Another Democratic senator for California, Eric Swalwell, who had launched a separate section on his official website to detail Donald Trump’s officials connection with Russia, said, “I see this as an opportunity for everyone on this committee, Republicans and Democrats, to not look in the rearview window but to look forward and do everything we can to make sure that our country never again allows a foreign adversary to attack us”, as quoted by The Hill, a newspaper and website with wide following. The House Permanent Select Committee on Intelligence is currently probing Russian meddling matter and Swalwell is one of its members.
In January, the US democrats had written a letter to the US Congress to demand an independent, bipartisan commission, with equal representation of Democrats and Republicans, to probe the allegations but the House Speaker Paul Ryan rejected such calls.
US intelligence agencies believe that Vladimir Putin did order the Kremlin to interfere in the US presidential polls and the charge that it was done in order to hurt the prospects of the US Democrats and Hillary Clinton, the Democratic nominee, gained momentum after thousands of Hillary Clinton emails were leaked by Russian hackers, a revelation confirmed by the CIA. The fact that Donald Trump has always been soft on Russia and Vladimir Putin and he would often talks of new alignments with Russia during his campaign days, further bolstered the feeling.
Michael Flynn, Trump’s first national security advisor, had to resign after it was found that he had lied on his Russian connection. Trump’s attorney general Jeff Sessions, who had a controversial ascent to head the Trump administration’s legal team, had to recuse himself from the investigations into the Russian meddling after it was revealed that he was also in touch with the Russian Ambassador in the US during Trump’s campaign days.
After the humiliating setback in the US presidential polls, the US Democrats have got multiple opportunities to target Trump.
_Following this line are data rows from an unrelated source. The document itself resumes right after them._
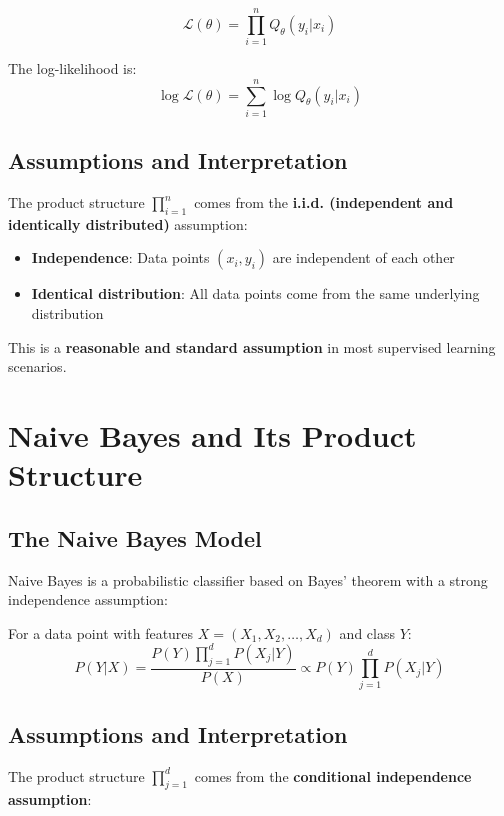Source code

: \begin{notechapter}
\begin{definition}[Likelihood]
\[
\mathcal{L}(\theta) = \prod_{i=1}^n Q_\theta(y_i | x_i)
\]
\end{definition}

The log-likelihood is:
\[
\log \mathcal{L}(\theta) = \sum_{i=1}^n \log Q_\theta(y_i | x_i)
\]

\subsection{Assumptions and Interpretation}

The product structure $\prod_{i=1}^n$ comes from the \textbf{i.i.d. (independent and identically distributed)} assumption:

\begin{itemize}
    \item \textbf{Independence}: Data points $(x_i, y_i)$ are independent of each other
    \item \textbf{Identical distribution}: All data points come from the same underlying distribution
\end{itemize}

This is a \textbf{reasonable and standard assumption} in most supervised learning scenarios.

\section{Naive Bayes and Its Product Structure}

\subsection{The Naive Bayes Model}

Naive Bayes is a probabilistic classifier based on Bayes' theorem with a strong independence assumption:

\begin{definition}
For a data point with features $X = (X_1, X_2, \ldots, X_d)$ and class $Y$:
\[
P(Y|X) = \frac{P(Y) \prod_{j=1}^d P(X_j|Y)}{P(X)} \propto P(Y) \prod_{j=1}^d P(X_j|Y)
\]
\end{definition}

\subsection{Assumptions and Interpretation}

The product structure $\prod_{j=1}^d$ comes from the \textbf{conditional independence assumption}:


\end{notechapter}
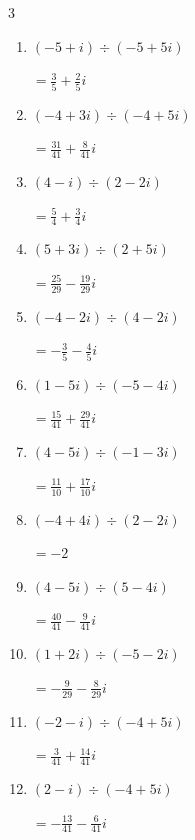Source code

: \begin{multicols}{3}
\begin{enumerate}
  \item $\displaystyle (-5+i)\div(-5+5i)$

        $\displaystyle =\frac{3}{5}+\frac{2}{5}i$

  \item $\displaystyle (-4+3i)\div(-4+5i)$

        $\displaystyle =\frac{31}{41}+\frac{8}{41}i$

  \item $\displaystyle (4-i)\div(2-2i)$

        $\displaystyle =\frac{5}{4}+\frac{3}{4}i$

  \item $\displaystyle (5+3i)\div(2+5i)$

        $\displaystyle =\frac{25}{29}-\frac{19}{29}i$

  \item $\displaystyle (-4-2i)\div(4-2i)$

        $\displaystyle =-\frac{3}{5}-\frac{4}{5}i$

  \item $\displaystyle (1-5i)\div(-5-4i)$

        $\displaystyle =\frac{15}{41}+\frac{29}{41}i$

  \item $\displaystyle (4-5i)\div(-1-3i)$

        $\displaystyle =\frac{11}{10}+\frac{17}{10}i$

\columnbreak %

\resetques

  \item $\displaystyle (-4+4i)\div(2-2i)$

        $\displaystyle =-2$

  \item $\displaystyle (4-5i)\div(5-4i)$

        $\displaystyle =\frac{40}{41}-\frac{9}{41}i$

  \item $\displaystyle (1+2i)\div(-5-2i)$

        $\displaystyle =-\frac{9}{29}-\frac{8}{29}i$

  \item $\displaystyle (-2-i)\div(-4+5i)$

        $\displaystyle =\frac{3}{41}+\frac{14}{41}i$

  \item $\displaystyle (2-i)\div(-4+5i)$

        $\displaystyle =-\frac{13}{41}-\frac{6}{41}i$


\end{enumerate}
\end{multicols}
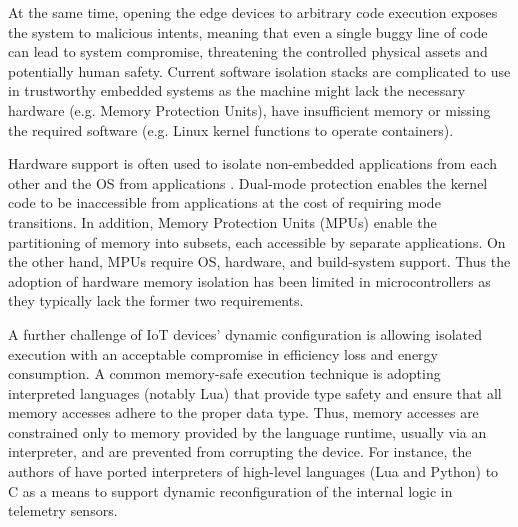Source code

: At the same time, opening the edge devices to arbitrary code execution exposes the system to malicious intents, meaning that even a single buggy line of code can lead to system compromise, threatening the controlled physical assets and potentially human safety. Current software isolation stacks are complicated to use in trustworthy embedded systems as the machine might lack the necessary hardware (e.g. Memory Protection Units), have insufficient memory or missing the required software (e.g. Linux kernel functions to operate containers). 

Hardware support is often used to isolate non-embedded applications from each other and the OS from applications \cite{peach2020ewasm}. Dual-mode protection enables the kernel code to be inaccessible from applications at the cost of requiring mode transitions. In addition, Memory Protection Units (MPUs) enable the partitioning of memory into subsets, each accessible by separate applications. 
On the other hand, MPUs require OS, hardware, and build-system support. Thus the adoption of hardware memory isolation has been limited in microcontrollers as they typically lack the former two requirements.

A further challenge of IoT devices' dynamic configuration is allowing isolated execution with an acceptable compromise in efficiency loss and energy consumption. A common memory-safe execution technique is adopting interpreted languages (notably Lua) that provide type safety and ensure that all memory accesses adhere to the proper data type. Thus, memory accesses are constrained only to memory provided by the language runtime, usually via an interpreter, and are prevented from corrupting the device. For instance, the authors of \cite{brzoza2016embedded} have ported interpreters of high-level languages (Lua and Python) to C as a means to support dynamic reconfiguration of the internal logic in telemetry sensors.


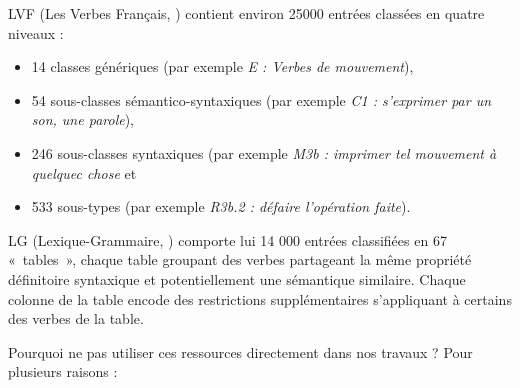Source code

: LVF (Les Verbes Français, \cite{dubois1997verbes}) contient environ 25000
entrées classées en quatre niveaux :

\begin{itemize}

    \item 14 classes génériques (par exemple \emph{E : Verbes de mouvement}),

    \item 54 sous-classes sémantico-syntaxiques (par exemple \emph{C1 :
        s'exprimer par un son, une parole}),

    \item 246 sous-classes syntaxiques (par exemple \emph{M3b : imprimer tel
        mouvement à quelquec chose} et

    \item 533 sous-types (par exemple \emph{R3b.2 : défaire l'opération
        faite}).

\end{itemize}


LG (Lexique-Grammaire, \cite{gross1975methodes,boons1976structure}) comporte
lui 14 000 entrées classifiées en 67 «~tables~», chaque table groupant des
verbes partageant la même propriété définitoire syntaxique et potentiellement
une sémantique similaire. Chaque colonne de la table encode des restrictions
supplémentaires s'appliquant à certains des verbes de la table.


Pourquoi ne pas utiliser ces ressources directement dans nos travaux ? Pour
plusieurs raisons :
Trump entered the White House with historically low approval ratings. His controversial travel ban targeting some Muslim majority nations has seen strong disapproval even from some Republicans and has been stayed by the US courts. Most recently, his favourite campaign promise to repeal and replace Obamacare, fizzled out this week when his party could not arrange numbers in a house dominated by the Republicans.
Add to it are the controversies like his official weekend visits to his private mansion Mar-a-Lago that cost US taxpayers millions or his over a dozen visits to Golf Courses when he had promised that he would not take off days. Wrapping it with a grand narrative of its conventional rival Russia, attacking the US, with unconventional tools like cyber wars, that hurt the sovereign interests of the country but benefit the Trump camp, serves the purpose of showing Trump and Republicans in a questionable light. These all together create a perfect recipe for the Democratic Party to bounce back from its low confidence levels some months back.